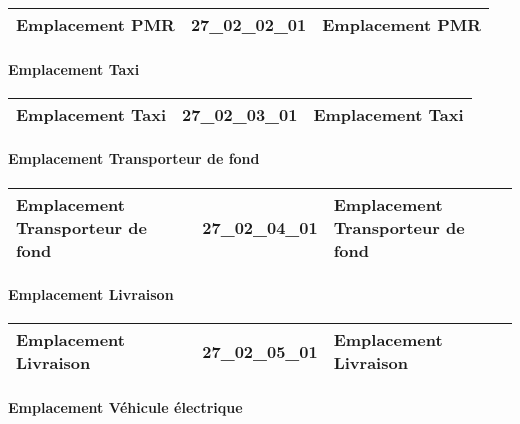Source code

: \documentclass[12pt,titlepage,oneside]{book}
\begin{document}
\renewcommand{\arraystretch}{1.2}
\begin{supertabular}{|p{10cm}|c|p{15cm}|}
 Emplacement PMR & 27\_02\_02\_01 & Emplacement PMR\\
\hline
\end{supertabular}


\paragraph{Emplacement Taxi}
\noindent
\vspace{\baselineskip}

\renewcommand{\arraystretch}{1.2}
\begin{supertabular}{|p{10cm}|c|p{15cm}|}
 Emplacement Taxi & 27\_02\_03\_01 & Emplacement Taxi\\
\hline
\end{supertabular}


\paragraph{Emplacement Transporteur de fond}
\noindent
\vspace{\baselineskip}

\renewcommand{\arraystretch}{1.2}
\begin{supertabular}{|p{10cm}|c|p{15cm}|}
 Emplacement Transporteur de fond & 27\_02\_04\_01 & Emplacement Transporteur de fond\\
\hline
\end{supertabular}


\paragraph{Emplacement Livraison}
\noindent
\vspace{\baselineskip}

\renewcommand{\arraystretch}{1.2}
\begin{supertabular}{|p{10cm}|c|p{15cm}|}
 Emplacement Livraison & 27\_02\_05\_01 & Emplacement Livraison\\
\hline
\end{supertabular}


\paragraph{Emplacement Véhicule électrique}
\noindent
\vspace{\baselineskip}
\end{document}
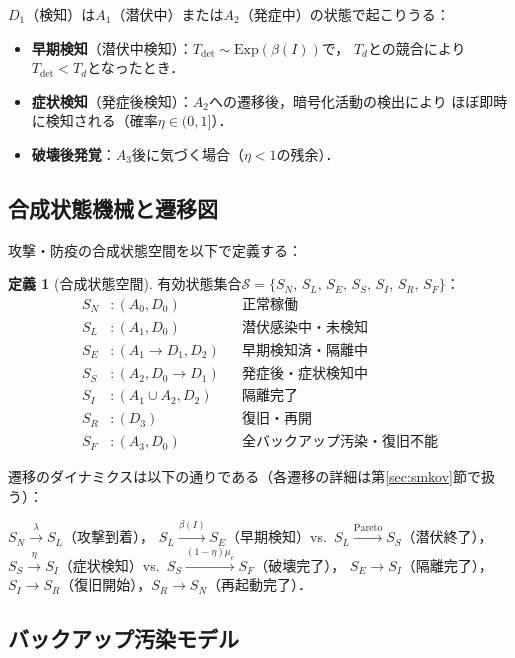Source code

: \documentclass[12pt,a4paper]{article}
\theoremstyle{plain}
\theoremstyle{definition}
\newtheorem{definition}[theorem]{定義}
\theoremstyle{remark}
\newcommand{\betaI}{\beta(I)}
\begin{document}
$D_1$（検知）は$A_1$（潜伏中）または$A_2$（発症中）の状態で起こりうる：
\begin{itemize}
\item \textbf{早期検知}（潜伏中検知）：$T_{\mathrm{det}}\sim\mathrm{Exp}(\betaI)$で，
  $T_d$との競合により$T_{\mathrm{det}}<T_d$となったとき．
\item \textbf{症状検知}（発症後検知）：$A_2$への遷移後，暗号化活動の検出により
  ほぼ即時に検知される（確率$\eta\in(0,1]$）．
\item \textbf{破壊後発覚}：$A_3$後に気づく場合（$\eta<1$の残余）．
\end{itemize}

\subsection{合成状態機械と遷移図}

攻撃・防疫の合成状態空間を以下で定義する：

\begin{definition}[合成状態空間]\label{def:composite}
有効状態集合$\mathcal S=\{S_N,\,S_L,\,S_E,\,S_S,\,S_I,\,S_R,\,S_F\}$：
\begin{align*}
  S_N &: (A_0,D_0)&& \text{正常稼働}\\
  S_L &: (A_1,D_0)&& \text{潜伏感染中・未検知}\\
  S_E &: (A_1\to D_1,D_2)&& \text{早期検知済・隔離中}\\
  S_S &: (A_2,D_0\to D_1)&& \text{発症後・症状検知中}\\
  S_I &: (A_1\cup A_2,D_2)&& \text{隔離完了}\\
  S_R &: (D_3)&& \text{復旧・再開}\\
  S_F &: (A_3,D_0)&& \text{全バックアップ汚染・復旧不能}
\end{align*}
\end{definition}

遷移のダイナミクスは以下の通りである（各遷移の詳細は第\ref{sec:smkov}節で扱う）：

$S_N\xrightarrow{\lambda}S_L$（攻撃到着），
$S_L\xrightarrow{\betaI}S_E$（早期検知）vs.~$S_L\xrightarrow{\mathrm{Pareto}}S_S$（潜伏終了），
$S_S\xrightarrow{\eta}S_I$（症状検知）vs.~$S_S\xrightarrow{(1-\eta)\mu_e}S_F$（破壊完了），
$S_E\to S_I$（隔離完了），$S_I\to S_R$（復旧開始），$S_R\to S_N$（再起動完了）．

\subsection{バックアップ汚染モデル}
\end{document}
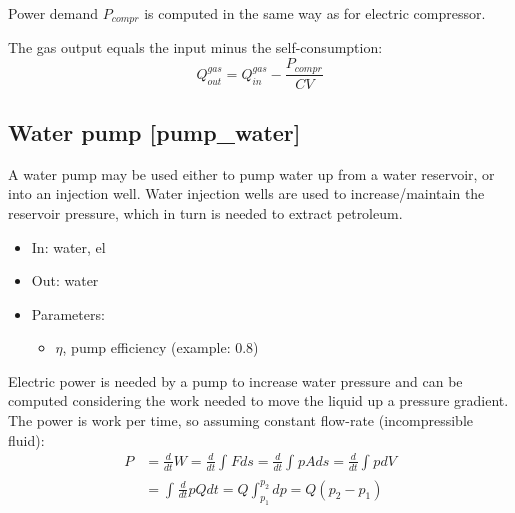 \documentclass[12pt]{article}
\begin{document}
\medskip\noindent
Power demand  \( P_{compr} \)  is computed in the same way as for electric compressor.

The gas output equals the input minus the self-consumption:
 \begin{equation}
 	Q_{out}^{gas}=Q_{in}^{gas}-\frac{P_{compr}}{CV} 
\end{equation}



\subsection{Water pump [pump\_water]}

A water pump may be used either to pump water up from a water reservoir, or into an injection well. Water injection wells are used to increase/maintain the reservoir pressure, which in turn is needed to extract petroleum.  


\begin{itemize}
\item In: water, el
\item Out: water
\item Parameters:
\begin{itemize}[noitemsep,topsep=0pt]
	\item $\eta$,  pump efficiency (example: 0.8)
\end{itemize}
\end{itemize}

\medskip\noindent
Electric power is needed by a pump to increase water pressure and can be computed considering the work needed to move the liquid up a pressure gradient. The power is work per time, so assuming constant flow-rate (incompressible fluid):
 \begin{equation}
 \begin{split}
 P &=\frac{d}{dt}W
	 =\frac{d}{dt} \int _{}^{}Fds
	 =\frac{d}{dt} \int _{}^{}pAds
	 =\frac{d}{dt} \int _{}^{}pdV
	 \\& 
	 = \int _{}^{}\frac{d}{dt}pQdt
	 =Q \int _{p_{1}}^{p_{2}}dp
	 =Q \left( p_{2}-p_{1} \right)  
 \end{split}
 \end{equation}
\end{document}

▶ WHAT NEEDS TO BE DONE: Repeat every record above exactly. The pictures do not belong in the copy.

▶ EXERCISE OUTPUT:
Source code

: \documentclass[12pt,titlepage,oneside]{book}
\begin{document}
\renewcommand{\arraystretch}{1.2}
\begin{supertabular}{|p{10cm}|c|p{15cm}|}
 Emplacement PMR & 27\_02\_02\_01 & Emplacement PMR\\
\hline
\end{supertabular}


\paragraph{Emplacement Taxi}
\noindent
\vspace{\baselineskip}

\renewcommand{\arraystretch}{1.2}
\begin{supertabular}{|p{10cm}|c|p{15cm}|}
 Emplacement Taxi & 27\_02\_03\_01 & Emplacement Taxi\\
\hline
\end{supertabular}


\paragraph{Emplacement Transporteur de fond}
\noindent
\vspace{\baselineskip}

\renewcommand{\arraystretch}{1.2}
\begin{supertabular}{|p{10cm}|c|p{15cm}|}
 Emplacement Transporteur de fond & 27\_02\_04\_01 & Emplacement Transporteur de fond\\
\hline
\end{supertabular}


\paragraph{Emplacement Livraison}
\noindent
\vspace{\baselineskip}

\renewcommand{\arraystretch}{1.2}
\begin{supertabular}{|p{10cm}|c|p{15cm}|}
 Emplacement Livraison & 27\_02\_05\_01 & Emplacement Livraison\\
\hline
\end{supertabular}


\paragraph{Emplacement Véhicule électrique}
\noindent
\vspace{\baselineskip}
\end{document}
Source code

: \documentclass[12pt,a4paper]{article}
\theoremstyle{plain}
\theoremstyle{definition}
\newtheorem{definition}[theorem]{定義}
\theoremstyle{remark}
\newcommand{\betaI}{\beta(I)}
\begin{document}
$D_1$（検知）は$A_1$（潜伏中）または$A_2$（発症中）の状態で起こりうる：
\begin{itemize}
\item \textbf{早期検知}（潜伏中検知）：$T_{\mathrm{det}}\sim\mathrm{Exp}(\betaI)$で，
  $T_d$との競合により$T_{\mathrm{det}}<T_d$となったとき．
\item \textbf{症状検知}（発症後検知）：$A_2$への遷移後，暗号化活動の検出により
  ほぼ即時に検知される（確率$\eta\in(0,1]$）．
\item \textbf{破壊後発覚}：$A_3$後に気づく場合（$\eta<1$の残余）．
\end{itemize}

\subsection{合成状態機械と遷移図}

攻撃・防疫の合成状態空間を以下で定義する：

\begin{definition}[合成状態空間]\label{def:composite}
有効状態集合$\mathcal S=\{S_N,\,S_L,\,S_E,\,S_S,\,S_I,\,S_R,\,S_F\}$：
\begin{align*}
  S_N &: (A_0,D_0)&& \text{正常稼働}\\
  S_L &: (A_1,D_0)&& \text{潜伏感染中・未検知}\\
  S_E &: (A_1\to D_1,D_2)&& \text{早期検知済・隔離中}\\
  S_S &: (A_2,D_0\to D_1)&& \text{発症後・症状検知中}\\
  S_I &: (A_1\cup A_2,D_2)&& \text{隔離完了}\\
  S_R &: (D_3)&& \text{復旧・再開}\\
  S_F &: (A_3,D_0)&& \text{全バックアップ汚染・復旧不能}
\end{align*}
\end{definition}

遷移のダイナミクスは以下の通りである（各遷移の詳細は第\ref{sec:smkov}節で扱う）：

$S_N\xrightarrow{\lambda}S_L$（攻撃到着），
$S_L\xrightarrow{\betaI}S_E$（早期検知）vs.~$S_L\xrightarrow{\mathrm{Pareto}}S_S$（潜伏終了），
$S_S\xrightarrow{\eta}S_I$（症状検知）vs.~$S_S\xrightarrow{(1-\eta)\mu_e}S_F$（破壊完了），
$S_E\to S_I$（隔離完了），$S_I\to S_R$（復旧開始），$S_R\to S_N$（再起動完了）．

\subsection{バックアップ汚染モデル}
\end{document}
 \documentclass[12pt]{article}
\begin{document}
\medskip\noindent
Power demand  \( P_{compr} \)  is computed in the same way as for electric compressor.

The gas output equals the input minus the self-consumption:
 \begin{equation}
 	Q_{out}^{gas}=Q_{in}^{gas}-\frac{P_{compr}}{CV} 
\end{equation}



\subsection{Water pump [pump\_water]}

A water pump may be used either to pump water up from a water reservoir, or into an injection well. Water injection wells are used to increase/maintain the reservoir pressure, which in turn is needed to extract petroleum.  


\begin{itemize}
\item In: water, el
\item Out: water
\item Parameters:
\begin{itemize}[noitemsep,topsep=0pt]
	\item $\eta$,  pump efficiency (example: 0.8)
\end{itemize}
\end{itemize}

\medskip\noindent
Electric power is needed by a pump to increase water pressure and can be computed considering the work needed to move the liquid up a pressure gradient. The power is work per time, so assuming constant flow-rate (incompressible fluid):
 \begin{equation}
 \begin{split}
 P &=\frac{d}{dt}W
	 =\frac{d}{dt} \int _{}^{}Fds
	 =\frac{d}{dt} \int _{}^{}pAds
	 =\frac{d}{dt} \int _{}^{}pdV
	 \\& 
	 = \int _{}^{}\frac{d}{dt}pQdt
	 =Q \int _{p_{1}}^{p_{2}}dp
	 =Q \left( p_{2}-p_{1} \right)  
 \end{split}
 \end{equation}
\end{document}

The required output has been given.